In DuckDB, DuckLake is supported through the ducklake
extension.
Installation
Install the latest stable DuckDB.
(The ducklake
extensions requires DuckDB v1.3.0 "Ossivalis" or later.)
INSTALL ducklake;
Configuration
To use DuckLake, you need to make two decisions: which metadata catalog database you want to use and where you want to store those files. In the simplest case, you use a local DuckDB file for the metadata catalog and a local folder on your computer for file storage.
Creating a New Database
DuckLake databases are created by simply starting to use them with the ATTACH
statement. In the simplest case, you can create a local, DuckDB-backed DuckLake like so:
ATTACH 'ducklake:my_ducklake.ducklake' AS my_ducklake;
USE my_ducklake;
This will create a file my_ducklake.ducklake
, which is a DuckDB database with the DuckLake schema.
We also use USE
so we don't have to prefix all table names with my_ducklake
. Once data is inserted, this will also create a folder my_ducklake.ducklake.files
in the same directory, where Parquet files are stored.
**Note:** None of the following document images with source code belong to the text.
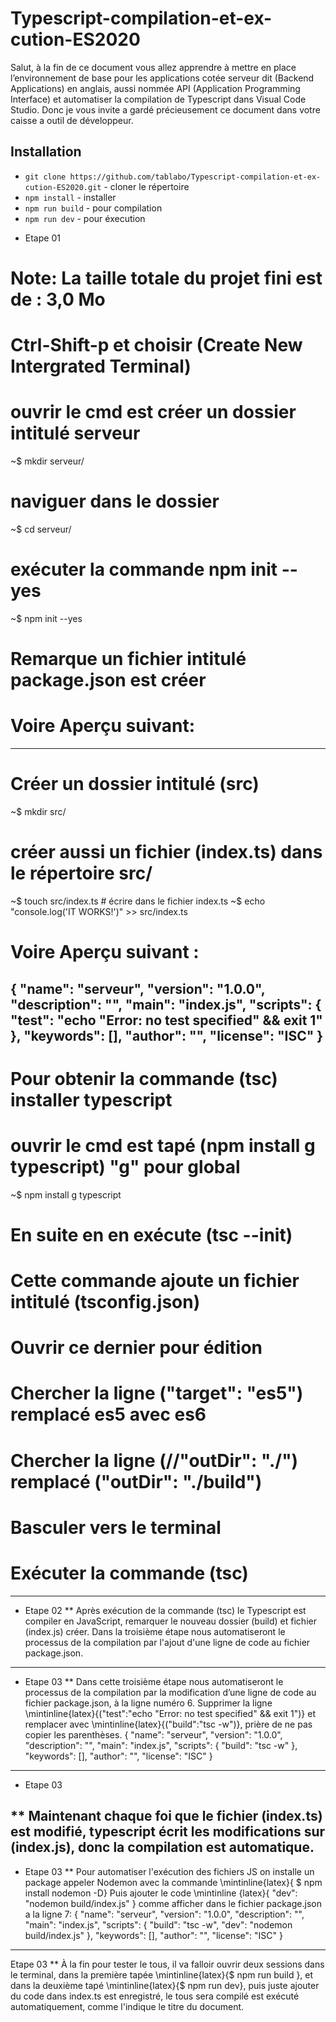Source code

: # Typescript-compilation-et-ex-cution-ES2020
Salut, à la fin de ce document vous allez apprendre à mettre en place l’environnement de base pour les applications cotée serveur dit (Backend Applications) en anglais, aussi nommée API (Application Programming Interface) et automatiser la compilation de Typescript dans Visual Code Studio. Donc je vous invite a gardé précieusement ce document dans votre caisse a outil de développeur.

## Installation

- `git clone https://github.com/tablabo/Typescript-compilation-et-ex-cution-ES2020.git` - cloner le répertoire
- `npm install` - installer
- `npm run build` - pour compilation
- `npm run dev` - pour éxecution


* Etape 01


# Note: La taille totale du projet fini est de : 3,0 Mo
# Ctrl-Shift-p et choisir (Create New Intergrated Terminal)
# ouvrir le cmd est créer un dossier intitulé serveur
~$ mkdir serveur/
# naviguer dans le dossier
~$ cd serveur/ 
# exécuter la commande npm init --yes
~$ npm init --yes
# Remarque un fichier intitulé package.json est créer
# Voire Aperçu suivant:
------------------------------------------------------------------
# Créer un dossier intitulé (src) 
~$ mkdir src/
# créer aussi un fichier (index.ts) dans le répertoire src/
~$ touch src/index.ts # écrire dans le fichier index.ts
~$ echo "console.log('IT WORKS!')" >> src/index.ts 
# Voire Aperçu suivant :
{
  "name": "serveur",
  "version": "1.0.0",
  "description": "",
  "main": "index.js",
  "scripts": {
    "test": "echo \"Error: no test specified\" && exit 1"
  },
  "keywords": [],
  "author": "",
  "license": "ISC"
}
----------------------------------------------------------------
# Pour obtenir la commande (tsc) installer typescript
# ouvrir le cmd est tapé (npm install g typescript) "g" pour global
~$ npm install g typescript
# En suite en en exécute (tsc --init) 
# Cette commande ajoute un fichier intitulé (tsconfig.json)
# Ouvrir ce dernier pour édition
# Chercher la ligne ("target": "es5") remplacé  es5 avec es6
# Chercher la ligne (//"outDir": "./") remplacé ("outDir": "./build")
# Basculer vers le terminal 
# Exécuter la commande (tsc)
--------------------------------------------------------------
* Etape 02
**  Après exécution de la commande (tsc) le Typescript est compiler en JavaScript, remarquer le nouveau dossier (build) et fichier (index.js) créer. Dans la troisième étape nous automatiseront le processus de la compilation par l'ajout d'une ligne de code au fichier package.json.
---------------------------------------------------------------
* Etape 03
** Dans cette troisième étape nous automatiseront le processus de la compilation par la modification d’une ligne de code au fichier package.json, à la ligne numéro 6. Supprimer la ligne \mintinline{latex}{("test":"echo \"Error: no test specified\" && exit 1")} et remplacer avec \mintinline{latex}{("build":"tsc -w")},  prière de ne pas copier les parenthèses.
{
  "name": "serveur",
  "version": "1.0.0",
  "description": "",
  "main": "index.js",
  "scripts": {
    "build": "tsc -w"
  },
  "keywords": [],
  "author": "",
  "license": "ISC"
}

--------------------------------------------------------------
* Etape 03

** Maintenant chaque foi que le fichier (index.ts) est modifié, typescript écrit les modifications sur (index.js), donc la compilation est automatique.
--------------------------------------------------------------

* Etape 03
** Pour automatiser l'exécution des fichiers JS on installe un package appeler Nodemon avec la commande \mintinline{latex}{ $ npm install nodemon -D} Puis ajouter le code \mintinline {latex}{ "dev": "nodemon build/index.js"  } comme afficher dans le fichier package.json a la ligne 7:
{
  "name": "serveur",
  "version": "1.0.0",
  "description": "",
  "main": "index.js",
  "scripts": {
    "build": "tsc -w",
    "dev": "nodemon build/index.js"
  },
  "keywords": [],
  "author": "",
  "license": "ISC"
}

-------------------------------------------------------------
Etape 03
** À la fin pour tester le tous, il va falloir ouvrir deux sessions dans le terminal, dans la première tapée \mintinline{latex}{$  npm run build }, et dans la deuxième tapé \mintinline{latex}{$  npm run dev}, puis juste ajouter du code dans index.ts est enregistré, le tous sera compilé est exécuté automatiquement, comme l'indique le titre du document.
If you would like to use another directory, you can specify this in the DATA_PATH
parameter for ATTACH
:
ATTACH 'ducklake:my_other_ducklake.ducklake' AS my_other_ducklake (DATA_PATH 'some/other/path/');
USE ...;
The path is stored in the DuckLake metadata and does not have to be specified again to attach to an existing DuckLake catalog.
Attaching an Existing Database
Attaching to an existing database also uses the ATTACH
syntax. For example, to re-connect to the example from the previous section in a new DuckDB session, we can just type:
ATTACH 'ducklake:my_ducklake.ducklake' AS my_ducklake;
USE my_ducklake;
Using DuckLake
DuckLake is used just like any other DuckDB database. You can create schemas and tables, insert data, update data, delete data, modify table schemas etc.
Note that – similarly to other data lake and lakehouse formats – the DuckLake format does not support indexes, primary keys, foreign keys, and UNIQUE
or CHECK
constraints.
Don't forget to either specify the database name of the DuckLake explicity or use USE
. Otherwise you might inadvertently use the temporary, in-memory database.
Example
Let's observe what happens in DuckLake when we interact with a dataset. We will use the Netherlands train traffic dataset here.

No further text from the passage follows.